Mucous membranes dry out. Spit turns to cotton. It is easier to spew it out than to swallow. The walls of the throat, unlubricated by saliva, in the act of swallowing chafe against each other like sandpaper. Without tears, eyelids with each blink scrape over corneas. Urine production almost ceases, but not entirely. Every once in a while, one must stop to squeeze out a few drops of acrid fluid that burns all the way through. Vision blurs and sense of balance starts to fade. All while scrambling over boulders in a steep wilderness, and always a cactus nearby looking to take one more bite out of your skin.
I don’t know how I made it up the side of that canyon. I would tell you I prayed, but there was no voice left for speech, and only enough lung-power for ragged breathing. My thoughts were mostly on the young woman I would leave a widow.
Yet at some point, before 4 pm, I found myself on the ridge and the trail once more. I stumbled down the final miles, falling once or twice just from failing muscles. But I made it back to the car, where I pounded down the remainder of that gallon jug of water, which by now was almost too hot to drink after a day in the car. I drove to the park headquarters to report in.

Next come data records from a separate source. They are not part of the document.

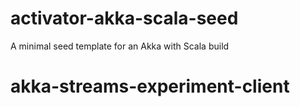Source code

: activator-akka-scala-seed
=========================

A minimal seed template for an Akka with Scala build 
# akka-streams-experiment-client
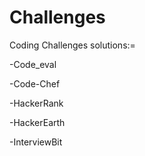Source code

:# Challenges

Coding Challenges solutions:=

-Code_eval

-Code-Chef

-HackerRank

-HackerEarth

-InterviewBit

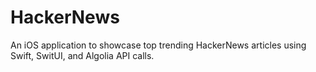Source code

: # HackerNews
An iOS application to showcase top trending HackerNews articles using Swift, SwitUI, and Algolia API calls.
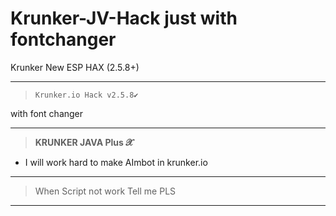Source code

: # Krunker-JV-Hack just with fontchanger
Krunker New ESP HAX (2.5.8+)
__________________________________
>`Krunker.io Hack v2.5.8✔️`

with font changer
__________________________________
>**KRUNKER JAVA Plus 𝓧**
- I will work hard to make AImbot in krunker.io
__________________________________
>When Script not work
Tell me PLS
__________________________________
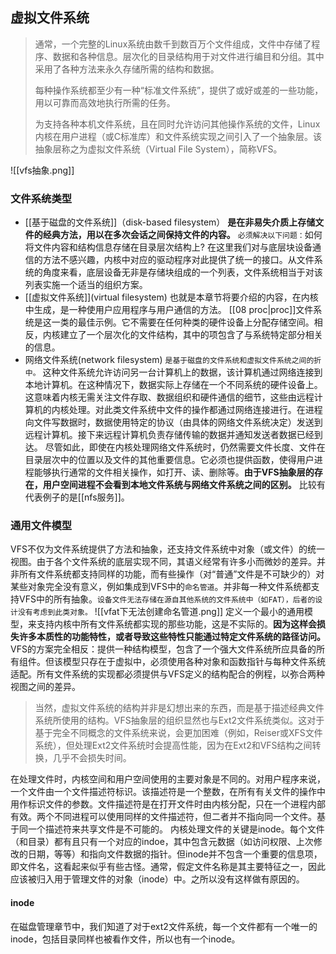 ## 虚拟文件系统
>通常，一个完整的Linux系统由数千到数百万个文件组成，文件中存储了程序、数据和各种信息。层次化的目录结构用于对文件进行编目和分组。其中采用了各种方法来永久存储所需的结构和数据。
>
>每种操作系统都至少有一种“标准文件系统”，提供了或好或差的一些功能，用以可靠而高效地执行所需的任务。
>
>为支持各种本机文件系统，且在同时允许访问其他操作系统的文件，Linux内核在用户进程（或C标准库）和文件系统实现之间引入了一个抽象层。该抽象层称之为虚拟文件系统（Virtual File System），简称VFS。

![[vfs抽象.png]]

###  文件系统类型
- [[基于磁盘的文件系统]]（disk-based filesystem）
__是在非易失介质上存储文件的经典方法，用以在多次会话之间保持文件的内容。__
`必须解决以下问题：`如何将文件内容和结构信息存储在目录层次结构上?
在这里我们对与底层块设备通信的方法不感兴趣，内核中对应的驱动程序对此提供了统一的接口。从文件系统的角度来看，底层设备无非是存储块组成的一个列表，文件系统相当于对该列表实施一个适当的组织方案。
- [[虚拟文件系统]](virtual filesystem) 
也就是本章节将要介绍的内容，在内核中生成，是一种使用户应用程序与用户通信的方法。
[[08 proc|proc]]文件系统是这一类的最佳示例。它不需要在任何种类的硬件设备上分配存储空间。相反，内核建立了一个层次化的文件结构，其中的项包含了与系统特定部分相关的信息。
- 网络文件系统(network filesystem)
`是基于磁盘的文件系统和虚拟文件系统之间的折中。`
这种文件系统允许访问另一台计算机上的数据，该计算机通过网络连接到本地计算机。在这种情况下，数据实际上存储在一个不同系统的硬件设备上。
这意味着内核无需关注文件存取、数据组织和硬件通信的细节，这些由远程计算机的内核处理。对此类文件系统中文件的操作都通过网络连接进行。在进程向文件写数据时，数据使用特定的协议（由具体的网络文件系统决定）发送到远程计算机。接下来远程计算机负责存储传输的数据并通知发送者数据已经到达。
尽管如此，即使在内核处理网络文件系统时，仍然需要文件长度、文件在目录层次中的位置以及文件的其他重要信息。它必须也提供函数，使得用户进程能够执行通常的文件相关操作，如打开、读、删除等。__由于VFS抽象层的存在，用户空间进程不会看到本地文件系统与网络文件系统之间的区别。__
比较有代表例子的是[[nfs服务]]。

### 通用文件模型
VFS不仅为文件系统提供了方法和抽象，还支持文件系统中对象（或文件）的统一视图。由于各个文件系统的底层实现不同，其语义经常有许多小而微妙的差异。并非所有文件系统都支持同样的功能，而有些操作（对“普通”文件是不可缺少的）对某些对象完全没有意义，例如集成到VFS中的`命名管道`。并非每一种文件系统都支持VFS中的所有抽象。`设备文件无法存储在源自其他系统的文件系统中（如FAT），后者的设计没有考虑到此类对象。`
![[vfat下无法创建命名管道.png]]
定义一个最小的通用模型，来支持内核中所有文件系统都实现的那些功能，这是不实际的。__因为这样会损失许多本质性的功能特性，或者导致这些特性只能通过特定文件系统的路径访问。__ VFS的方案完全相反：提供一种结构模型，包含了一个强大文件系统所应具备的所有组件。但该模型只存在于虚拟中，必须使用各种对象和函数指针与每种文件系统适配。所有文件系统的实现都必须提供与VFS定义的结构配合的例程，以弥合两种视图之间的差异。
>当然，虚拟文件系统的结构并非是幻想出来的东西，而是基于描述经典文件系统所使用的结构。VFS抽象层的组织显然也与Ext2文件系统类似。这对于基于完全不同概念的文件系统来说，会更加困难（例如，Reiser或XFS文件系统），但处理Ext2文件系统时会提高性能，因为在Ext2和VFS结构之间转换，几乎不会损失时间。

在处理文件时，内核空间和用户空间使用的主要对象是不同的。对用户程序来说，一个文件由一个文件描述符标识。该描述符是一个整数，在所有有关文件的操作中用作标识文件的参数。文件描述符是在打开文件时由内核分配，只在一个进程内部有效。两个不同进程可以使用同样的文件描述符，但二者并不指向同一个文件。基于同一个描述符来共享文件是不可能的。
内核处理文件的关键是inode。每个文件（和目录）都有且只有一个对应的indoe，其中包含元数据（如访问权限、上次修改的日期，等等）和指向文件数据的指针。但inode并不包含一个重要的信息项，即文件名，这看起来似乎有些古怪。通常，假定文件名称是其主要特征之一，因此应该被归入用于管理文件的对象（inode）中。之所以没有这样做有原因的。


#### inode 
在磁盘管理章节中，我们知道了对于ext2文件系统，每一个文件都有一个唯一的inode，包括目录同样也被看作文件，所以也有一个inode。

I walked into to the visitors’ center in a daze, shortly before the 5 pm closing. I looked like I walked off a battlefield. I’m certain that I smelled like a goat. I went to the restroom and washed away layers of blood and dirt. I asked the rangers for some first-aid, something to dress the longer, bloodier scratches. They had only small band-aids, and so the wounds would stay untreated until I got back in San Diego that evening. They logged an injury report anyway, even though they didn’t do anything. I told the ranger that they shouldn’t recommend the route I tried to take today. “Yeah, we won’t,” he said with a superior smirk.
On the way out of town, I stopped at a small general store and bought several large bottles of Gatorade and cold water. I forced fluids all the way back to San Diego. No, I wasn’t really safe to drive, but with air-conditioning on full blast and more hydration I started to perk up. After checking in at the hotel, I found a drugstore and bought ointment and gauze wrappings. There is a scene in the movie No Country for Old Men where the villain gets in a bathtub to pull shotgun pellets out of his legs. I did something like that, extracting cactus spines instead. It would be weeks before the last ones worked their way out of my skin.

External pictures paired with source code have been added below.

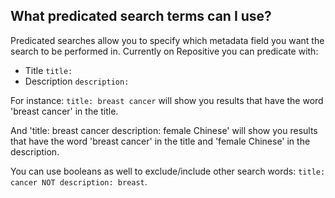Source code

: ## What predicated search terms can I use?

Predicated searches allow you to specify which metadata field you want the search to be performed in. Currently on Repositive you can predicate with:

* Title `title:`
* Description `description:`

For instance: `title: breast cancer` will show you results that have the word 'breast cancer' in the title.  

And 'title: breast cancer description: female Chinese' will show you results that have the word 'breast cancer' in the title and 'female Chinese' in the description.  

You can use booleans as well to exclude/include other search words: `title: cancer NOT description: breast`.
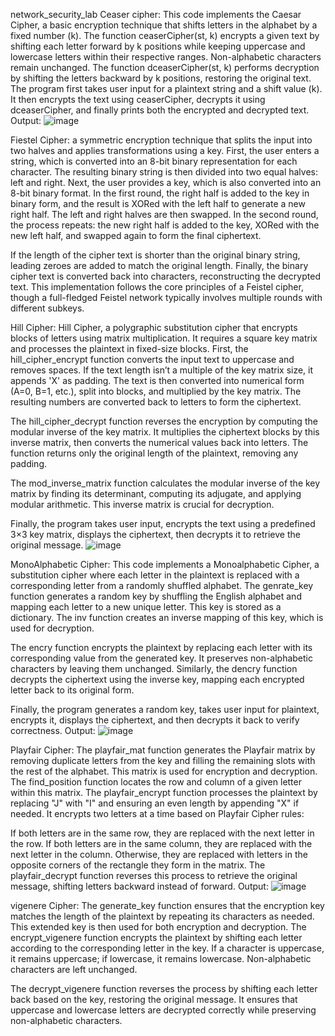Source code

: network_security_lab
Ceaser cipher: This code implements the Caesar Cipher, a basic encryption technique that shifts letters in the alphabet by a fixed number (k). The function ceaserCipher(st, k) encrypts a given text by shifting each letter forward by k positions while keeping uppercase and lowercase letters within their respective ranges. Non-alphabetic characters remain unchanged.
The function dceaserCipher(st, k) performs decryption by shifting the letters backward by k positions, restoring the original text. The program first takes user input for a plaintext string and a shift value (k). It then encrypts the text using ceaserCipher, decrypts it using dceaserCipher, and finally prints both the encrypted and decrypted text.
Output:
![image](https://github.com/user-attachments/assets/d1ff95f6-2729-40c5-a7b4-f41aa24d5c2a)


Fiestel Cipher: a symmetric encryption technique that splits the input into two halves and applies transformations using a key. First, the user enters a string, which is converted into an 8-bit binary representation for each character. The resulting binary string is then divided into two equal halves: left and right.
Next, the user provides a key, which is also converted into an 8-bit binary format. In the first round, the right half is added to the key in binary form, and the result is XORed with the left half to generate a new right half. The left and right halves are then swapped. In the second round, the process repeats: the new right half is added to the key, XORed with the new left half, and swapped again to form the final ciphertext.

If the length of the cipher text is shorter than the original binary string, leading zeroes are added to match the original length. Finally, the binary cipher text is converted back into characters, reconstructing the decrypted text. This implementation follows the core principles of a Feistel cipher, though a full-fledged Feistel network typically involves multiple rounds with different subkeys.


Hill Cipher: Hill Cipher, a polygraphic substitution cipher that encrypts blocks of letters using matrix multiplication. It requires a square key matrix and processes the plaintext in fixed-size blocks.
First, the hill_cipher_encrypt function converts the input text to uppercase and removes spaces. If the text length isn’t a multiple of the key matrix size, it appends 'X' as padding. The text is then converted into numerical form (A=0, B=1, etc.), split into blocks, and multiplied by the key matrix. The resulting numbers are converted back to letters to form the ciphertext.

The hill_cipher_decrypt function reverses the encryption by computing the modular inverse of the key matrix. It multiplies the ciphertext blocks by this inverse matrix, then converts the numerical values back into letters. The function returns only the original length of the plaintext, removing any padding.

The mod_inverse_matrix function calculates the modular inverse of the key matrix by finding its determinant, computing its adjugate, and applying modular arithmetic. This inverse matrix is crucial for decryption.

Finally, the program takes user input, encrypts the text using a predefined 3×3 key matrix, displays the ciphertext, then decrypts it to retrieve the original message.
![image](https://github.com/user-attachments/assets/42ab7bb1-f1fc-451f-b752-b10838a6090a)


MonoAlphabetic Cipher: This code implements a Monoalphabetic Cipher, a substitution cipher where each letter in the plaintext is replaced with a corresponding letter from a randomly shuffled alphabet.
The genrate_key function generates a random key by shuffling the English alphabet and mapping each letter to a new unique letter. This key is stored as a dictionary. The inv function creates an inverse mapping of this key, which is used for decryption.

The encry function encrypts the plaintext by replacing each letter with its corresponding value from the generated key. It preserves non-alphabetic characters by leaving them unchanged. Similarly, the dencry function decrypts the ciphertext using the inverse key, mapping each encrypted letter back to its original form.

Finally, the program generates a random key, takes user input for plaintext, encrypts it, displays the ciphertext, and then decrypts it back to verify correctness.
Output:
![image](https://github.com/user-attachments/assets/a8c743d9-5062-471d-967b-2587c3543012)


Playfair Cipher: The playfair_mat function generates the Playfair matrix by removing duplicate letters from the key and filling the remaining slots with the rest of the alphabet. This matrix is used for encryption and decryption. The find_position function locates the row and column of a given letter within this matrix.
The playfair_encrypt function processes the plaintext by replacing "J" with "I" and ensuring an even length by appending "X" if needed. It encrypts two letters at a time based on Playfair Cipher rules:

If both letters are in the same row, they are replaced with the next letter in the row. If both letters are in the same column, they are replaced with the next letter in the column. Otherwise, they are replaced with letters in the opposite corners of the rectangle they form in the matrix. The playfair_decrypt function reverses this process to retrieve the original message, shifting letters backward instead of forward.
Output:
![image](https://github.com/user-attachments/assets/ef988f8b-4254-4990-8f75-fd7a0be02366)


vigenere Cipher: The generate_key function ensures that the encryption key matches the length of the plaintext by repeating its characters as needed. This extended key is then used for both encryption and decryption.
The encrypt_vigenere function encrypts the plaintext by shifting each letter according to the corresponding letter in the key. If a character is uppercase, it remains uppercase; if lowercase, it remains lowercase. Non-alphabetic characters are left unchanged.

The decrypt_vigenere function reverses the process by shifting each letter back based on the key, restoring the original message. It ensures that uppercase and lowercase letters are decrypted correctly while preserving non-alphabetic characters.
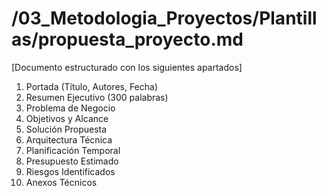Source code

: # /03_Metodologia_Proyectos/Plantillas/propuesta_proyecto.md
[Documento estructurado con los siguientes apartados]

1. Portada (Título, Autores, Fecha)
2. Resumen Ejecutivo (300 palabras)
3. Problema de Negocio
4. Objetivos y Alcance
5. Solución Propuesta
6. Arquitectura Técnica
7. Planificación Temporal
8. Presupuesto Estimado
9. Riesgos Identificados
10. Anexos Técnicos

I flew home the next day. It wasn’t until nearly a week later that I showed my wife my bare legs. She almost fainted. More than two decades have gone by and I still have faint scars from a couple of the deepest scratches. Many years later, we went together to a conference in San Diego and took an afternoon drive out to the desert. We found a scenic turnoff on S-22 and peered over the ridge into Hellhole Canyon. I traced out my hike with a finger over the landscape. My wife cried a little.
It was impossible that I could have survived. Sometimes, deep in the wee hours of the night, I have wondered if my unfound body is in fact still there, decomposing in the cleft of a boulder; and all that which I think of as life since then is but one long dream of the dead.
One more thing …
As I left the visitor’s center, I told the head ranger in passing that he could throw away the travel plan I left with them. I didn’t want anyone to find it tomorrow and wonder if I had made it back.
“What travel plan?”
The one I left with the ranger this morning.
“Not one of us.” (There were three or four rangers there.)
No. The woman ranger who was here very early.
Right around sunrise, 6 am.
“There’s never anyone here that early.”
She was a ranger. She had the uniform.
“What was her name?”
I don’t remember. (I realized now that she hadn’t had a nametag on her shirt, like the other rangers had.)
“What did she look like?”
I gave the description.
“There’s no ranger in this park like that.”
I was speechless. He cocked an eyebrow at me.
I left, and they locked the door behind me.